To analyze the steps taken to solve the equation \( 24(34 + x) = 1,200 \) and provide reasons for each step, we can break them down as follows:
Step 1: 816 + 24x = 1,200
Reason: This step involves distributing \( 24 \) across the expression \( (34 + x) \). Specifically, \( 24 \times 34 \) equals \( 816 \) and \( 24 \times x \) equals \( 24x \). Therefore, after distribution, we rewrite the equation as \( 816 + 24x = 1,200 \).

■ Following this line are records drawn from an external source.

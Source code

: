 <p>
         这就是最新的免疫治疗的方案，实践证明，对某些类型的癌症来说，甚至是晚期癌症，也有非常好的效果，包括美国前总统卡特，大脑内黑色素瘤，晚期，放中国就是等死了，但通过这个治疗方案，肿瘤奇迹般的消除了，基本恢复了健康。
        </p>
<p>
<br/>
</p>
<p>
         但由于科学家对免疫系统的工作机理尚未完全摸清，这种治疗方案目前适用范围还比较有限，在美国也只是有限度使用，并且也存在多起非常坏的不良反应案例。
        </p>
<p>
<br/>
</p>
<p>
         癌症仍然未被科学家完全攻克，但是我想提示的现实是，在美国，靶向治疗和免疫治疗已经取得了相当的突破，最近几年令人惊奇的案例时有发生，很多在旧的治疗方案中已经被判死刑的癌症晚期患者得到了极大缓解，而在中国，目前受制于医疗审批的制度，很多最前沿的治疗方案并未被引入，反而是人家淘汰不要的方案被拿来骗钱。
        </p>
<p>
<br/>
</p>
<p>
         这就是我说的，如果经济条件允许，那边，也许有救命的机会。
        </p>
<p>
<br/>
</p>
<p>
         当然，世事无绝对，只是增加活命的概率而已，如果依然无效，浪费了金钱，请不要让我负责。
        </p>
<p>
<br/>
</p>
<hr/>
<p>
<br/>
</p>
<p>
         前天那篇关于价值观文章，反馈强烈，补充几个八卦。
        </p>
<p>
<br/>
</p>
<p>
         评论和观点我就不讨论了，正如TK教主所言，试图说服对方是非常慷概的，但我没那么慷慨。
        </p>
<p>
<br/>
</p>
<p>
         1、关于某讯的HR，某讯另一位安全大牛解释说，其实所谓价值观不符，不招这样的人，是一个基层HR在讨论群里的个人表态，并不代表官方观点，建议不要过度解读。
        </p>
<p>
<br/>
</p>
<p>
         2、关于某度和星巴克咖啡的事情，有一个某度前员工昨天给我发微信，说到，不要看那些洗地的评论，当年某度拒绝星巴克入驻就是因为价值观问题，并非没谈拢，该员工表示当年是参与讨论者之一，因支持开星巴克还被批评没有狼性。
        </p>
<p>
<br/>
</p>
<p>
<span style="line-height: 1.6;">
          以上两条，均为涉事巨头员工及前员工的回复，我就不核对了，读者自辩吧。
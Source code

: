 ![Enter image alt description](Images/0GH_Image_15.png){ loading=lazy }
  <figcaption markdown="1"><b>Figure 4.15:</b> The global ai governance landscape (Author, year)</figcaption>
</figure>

Step 2: 816 - 816 + 24x = 1,200 - 816
Reason: This step is applying the property of equality, which states that if you subtract the same number from both sides of an equation, the two sides remain equal. Here, \( 816 \) is subtracted from both sides to isolate the term containing \( x \). The left side simplifies to \( 24x \), while the right side simplifies to \( 384 \).
Step 3: 24x = 384
Reason: This step simplifies the equation from Step 2. After performing the subtractions, we state the resulting equation, which is now \( 24x = 384 \).
Step 4: x = 16
Reason: Here, we divide both sides of the equation by \( 24 \) to isolate \( x \). Dividing \( 384 \) by \( 24 \) yields \( 16 \), resulting in the solution \( x = 16 \).
In summary:
- Distribution (Step 1): The multiplication of \( 24 \) across \( (34 + x) \).
- Subtraction (Step 2): Equal subtraction of \( 816 \) from both sides to isolate \( x \).
- Simplification (Step 3): Resulting equation from the previous step.
- Division (Step 4): Isolating \( x \) by dividing both sides by \( 24 \).